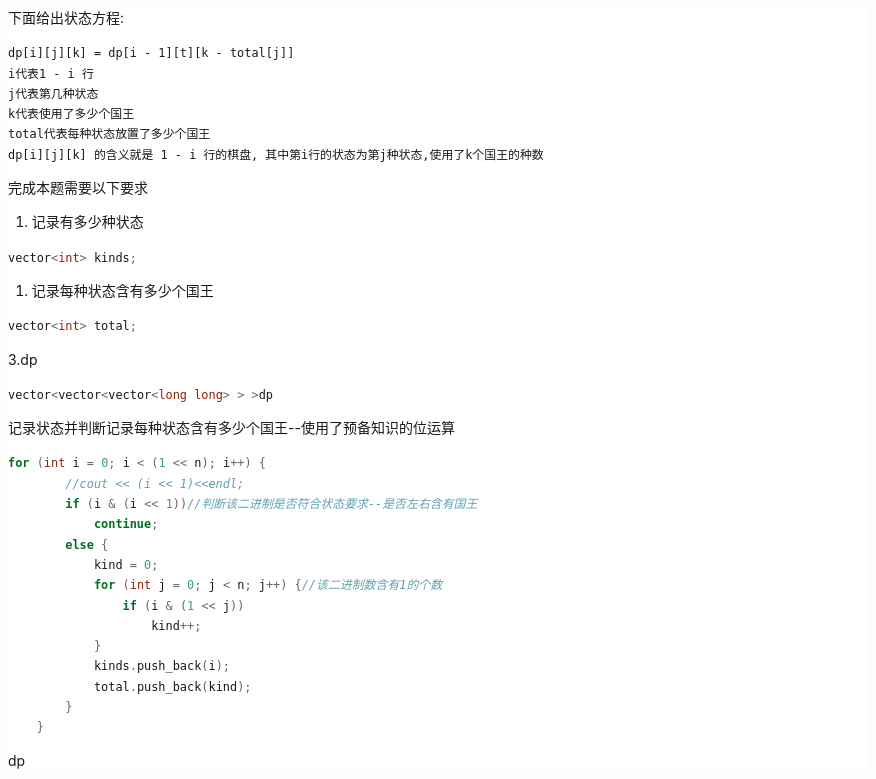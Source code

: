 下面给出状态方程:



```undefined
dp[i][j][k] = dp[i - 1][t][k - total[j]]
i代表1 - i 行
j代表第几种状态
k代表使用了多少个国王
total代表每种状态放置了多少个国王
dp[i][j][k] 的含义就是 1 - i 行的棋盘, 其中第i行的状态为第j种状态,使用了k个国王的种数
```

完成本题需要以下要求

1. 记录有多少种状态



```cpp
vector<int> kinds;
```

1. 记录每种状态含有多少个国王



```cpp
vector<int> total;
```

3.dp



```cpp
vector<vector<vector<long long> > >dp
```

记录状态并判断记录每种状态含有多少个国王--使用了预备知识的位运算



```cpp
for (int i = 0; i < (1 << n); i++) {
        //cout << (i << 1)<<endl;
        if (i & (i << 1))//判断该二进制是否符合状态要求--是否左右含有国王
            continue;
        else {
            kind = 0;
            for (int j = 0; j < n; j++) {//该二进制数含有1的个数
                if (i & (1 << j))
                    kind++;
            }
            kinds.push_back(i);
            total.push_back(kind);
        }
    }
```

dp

> Exercise instructions: Your answer should consist of the lines of the listing that contain "vector", copied as they stand.

> The answer:
vector<int> kinds;
vector<int> total;
vector<vector<vector<long long> > >dp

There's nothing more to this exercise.